As mulheres estão no centro da reconciliação nacional, opinou Kalibata. “Empoderar as mulheres é parte da criação da nação. As mulheres são maioria, e somos o principal componente do setor agrícola. Sabemos com educar nossos filhos, como manejar nossas comunidades e como criar a sociedade”, destacou a ministra, acrescentando que atualmente as mulheres têm a capacidade de influir no que ocorre em Ruanda.

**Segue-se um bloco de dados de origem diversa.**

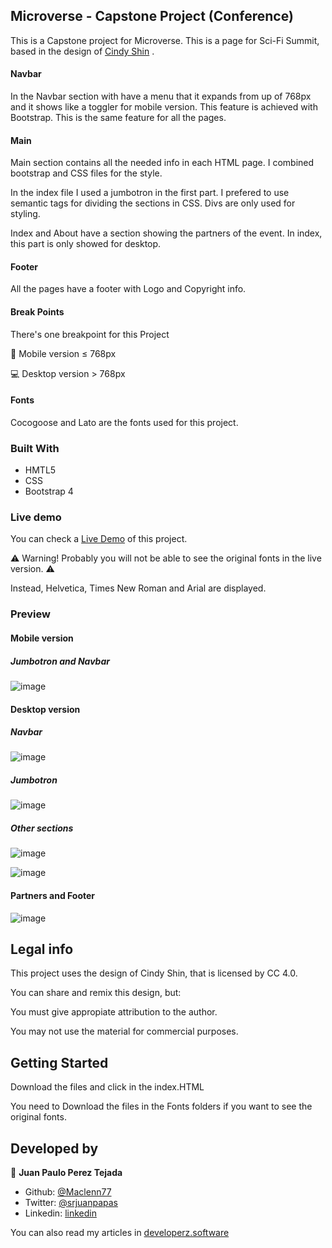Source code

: ## Microverse - Capstone Project (Conference)

This is a Capstone project for Microverse. This is a page for Sci-Fi Summit, based in the design of [Cindy Shin](https://www.behance.net/gallery/29845175/CC-Global-Summit-2015) .

#### Navbar

In the Navbar section with have a menu that it expands from up of 768px and it shows like  a toggler for mobile version. This feature is achieved with Bootstrap. This is the same feature for all the pages.

#### Main
Main section contains all the needed info in each HTML page. I combined bootstrap and CSS files for the style.

In the index file I used a jumbotron in the first part. I prefered to use semantic tags for dividing the sections in CSS. Divs are only used for styling.

Index and About have a section showing the partners of the event. In index, this part is only showed for desktop.

#### Footer

All the pages have a footer with Logo and Copyright info.

#### Break Points

There's one breakpoint for this Project

:iphone: Mobile version ≤ 768px

💻 Desktop version > 768px

#### Fonts

Cocogoose and Lato are the fonts used for this project.

### Built With

- HMTL5
- CSS
- Bootstrap 4

### Live demo

You can check a [Live Demo](https://rawcdn.githack.com/Maclenn77/Capstone-SF-Summit/f5fb361e5640f16d6498cabf1de5b0b0906bd051/index.html) of this project.

:warning: Warning! Probably you will not be able to see the original fonts in the live version. :warning:

Instead, Helvetica, Times New Roman and Arial are displayed.

### Preview

#### Mobile version

##### Jumbotron and Navbar

![image](https://rawcdn.githack.com/Maclenn77/Capstone-SF-Summit/7272c56332508b49a6c7390b6d210a7454699679/img/Readme/jumbotron-mobile.png)

#### Desktop version

##### Navbar

![image](https://rawcdn.githack.com/Maclenn77/Capstone-SF-Summit/7272c56332508b49a6c7390b6d210a7454699679/img/Readme/navbar.png)

##### Jumbotron

![image](https://rawcdn.githack.com/Maclenn77/Capstone-SF-Summit/7272c56332508b49a6c7390b6d210a7454699679/img/Readme/jumbotron.png)

##### Other sections

![image](https://rawcdn.githack.com/Maclenn77/Capstone-SF-Summit/6455ace16add1d49b6d52e44d1ee4ad6d57e7c75/img/Readme/MainProgram.png)

![image](![https://github.com/Maclenn77/Capstone-SF-Summit/blob/feature-branch/img/Readme/feature-speakers.png])

#### Partners and Footer

![image](https://rawcdn.githack.com/Maclenn77/Capstone-SF-Summit/7272c56332508b49a6c7390b6d210a7454699679/img/Readme/featureandfooter.png)

## Legal info

This project uses the design of Cindy Shin, that is licensed by CC 4.0.

You can share and remix this design, but:

You must give appropiate attribution to the author.

You may not use the material for commercial purposes.

## Getting Started

Download the files and click in the index.HTML

You need to Download the files in the Fonts folders if you want to see the original fonts.

## Developed by

👤 **Juan Paulo Perez Tejada**

- Github: [@Maclenn77](https://github.com/Maclenn77)
- Twitter: [@srjuanpapas](https://twitter.com/srjuanpapas)
- Linkedin: [linkedin](https://mx.linkedin.com/in/juanpaulopereztejada )

You can also read my articles in [developerz.software](http://developerz.software/)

“Ao influir sobre como pensam nossos maridos, influímos sobre como pensam nossos filhos. E agora, na política, também influímos sobre como pensa a população em geral. Nos tornamos parte do processo de reconciliação, nos reconciliamos e ajudamos os outros a se reconciliarem. Estamos fazendo as coisas avançarem”, acrescentou Kalibata. A ministra, no cargo há seis anos, admitiu que a reconstrução ainda é um desafio, especialmente na área referente à sua pasta.
Estima-se que 70% dos 12 milhões de habitantes de Ruanda vivem em áreas rurais, e que, destes, a maioria (65%) é de mulheres. “A nação sofreu o pior pesadelo que um país pode ter, e agora está se dando a oportunidade de se reconstruir por meio da agricultura. Ainda há muitas pessoas cujas vidas podem melhorar porque usam a agricultura para reduzir sua pobreza”, afirmou Kalibata.

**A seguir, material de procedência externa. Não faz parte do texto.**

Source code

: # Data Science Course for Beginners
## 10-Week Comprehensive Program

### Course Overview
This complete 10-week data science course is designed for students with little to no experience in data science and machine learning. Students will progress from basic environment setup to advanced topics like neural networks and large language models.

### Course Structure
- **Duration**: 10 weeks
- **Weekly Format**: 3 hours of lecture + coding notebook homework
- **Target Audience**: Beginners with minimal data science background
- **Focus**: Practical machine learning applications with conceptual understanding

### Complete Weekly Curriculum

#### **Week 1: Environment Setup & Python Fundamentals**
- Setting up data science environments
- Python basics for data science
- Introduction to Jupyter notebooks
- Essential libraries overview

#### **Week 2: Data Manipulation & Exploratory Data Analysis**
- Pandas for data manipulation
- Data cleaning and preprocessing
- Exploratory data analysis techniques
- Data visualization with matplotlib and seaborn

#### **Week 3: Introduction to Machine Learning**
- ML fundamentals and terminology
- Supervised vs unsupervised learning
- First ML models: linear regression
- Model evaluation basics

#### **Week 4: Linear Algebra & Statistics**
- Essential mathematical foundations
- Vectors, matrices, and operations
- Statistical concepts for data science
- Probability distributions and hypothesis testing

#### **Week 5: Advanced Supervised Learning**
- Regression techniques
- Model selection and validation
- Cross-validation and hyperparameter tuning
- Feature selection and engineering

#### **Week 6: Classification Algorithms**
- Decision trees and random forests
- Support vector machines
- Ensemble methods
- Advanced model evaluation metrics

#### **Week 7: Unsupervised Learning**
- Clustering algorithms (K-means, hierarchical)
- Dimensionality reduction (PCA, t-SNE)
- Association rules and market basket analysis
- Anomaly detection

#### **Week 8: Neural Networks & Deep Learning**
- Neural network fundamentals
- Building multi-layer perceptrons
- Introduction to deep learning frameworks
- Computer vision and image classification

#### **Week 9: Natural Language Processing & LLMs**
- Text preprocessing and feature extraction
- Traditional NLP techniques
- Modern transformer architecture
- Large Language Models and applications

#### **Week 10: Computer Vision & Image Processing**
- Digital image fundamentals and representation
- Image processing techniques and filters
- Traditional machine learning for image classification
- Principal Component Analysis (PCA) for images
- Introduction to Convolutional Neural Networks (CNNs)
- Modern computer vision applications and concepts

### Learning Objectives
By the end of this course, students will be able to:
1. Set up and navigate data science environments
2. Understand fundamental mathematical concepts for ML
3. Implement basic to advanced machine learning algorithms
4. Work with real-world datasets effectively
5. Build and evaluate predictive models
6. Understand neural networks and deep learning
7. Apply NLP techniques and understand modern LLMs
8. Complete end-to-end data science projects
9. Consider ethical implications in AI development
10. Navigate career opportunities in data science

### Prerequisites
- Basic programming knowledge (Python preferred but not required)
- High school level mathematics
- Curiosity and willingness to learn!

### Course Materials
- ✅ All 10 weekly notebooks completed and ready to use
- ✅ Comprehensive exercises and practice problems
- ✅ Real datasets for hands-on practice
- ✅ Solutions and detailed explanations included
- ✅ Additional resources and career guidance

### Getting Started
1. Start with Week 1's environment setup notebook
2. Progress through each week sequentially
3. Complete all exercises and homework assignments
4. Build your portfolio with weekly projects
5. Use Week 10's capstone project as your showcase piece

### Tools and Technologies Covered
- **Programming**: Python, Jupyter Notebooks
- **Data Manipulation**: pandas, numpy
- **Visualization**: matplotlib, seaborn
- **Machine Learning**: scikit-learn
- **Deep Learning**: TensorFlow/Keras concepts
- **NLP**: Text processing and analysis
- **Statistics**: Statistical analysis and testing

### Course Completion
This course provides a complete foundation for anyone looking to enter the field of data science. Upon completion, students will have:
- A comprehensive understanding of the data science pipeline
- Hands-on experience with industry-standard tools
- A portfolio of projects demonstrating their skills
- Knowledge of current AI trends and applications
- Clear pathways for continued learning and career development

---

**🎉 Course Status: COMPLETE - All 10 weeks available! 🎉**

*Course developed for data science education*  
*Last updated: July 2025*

Perguntada se é possível Ruanda ter uma mulher como presidente, a ministra disse acreditar que isso ocorrerá, ainda mais depois que outras mulheres do continente já o conseguiram. Na África há três mulheres presidentes: Ellen Johnson Sirleaf, na Libéria, Joyce Banda, no Malawi, e a nova presidente interina da República Centro-Africana, Catherine Samba-Panza.
“Sim, será genial ter uma mulher como presidente se for suficientemente competente para o cargo. Isso está começando a ocorrer no continente. Se uma mulher for eleita presidente, será porque é extremamente competente para manejar esse país, e eu estarei muito feliz”, concluiu Kalibata.
Enquanto, isso Nyirahirwa continuará trabalhando para melhorar as vidas das pessoas que residem na Província Oriental. E espera se manter como deputada nacional por mais uns dez anos, pelo menos. “Há uma mudança significativa: agora cada ruandês tem direito à educação. Antes era difícil obter o direito de ir à escola. Agora temos a oportunidade de ir à universidade e também de completar um mestrado. Quero garantir que cada ruandês possa conseguir qualquer trabalho em qualquer parte”, enfatizou.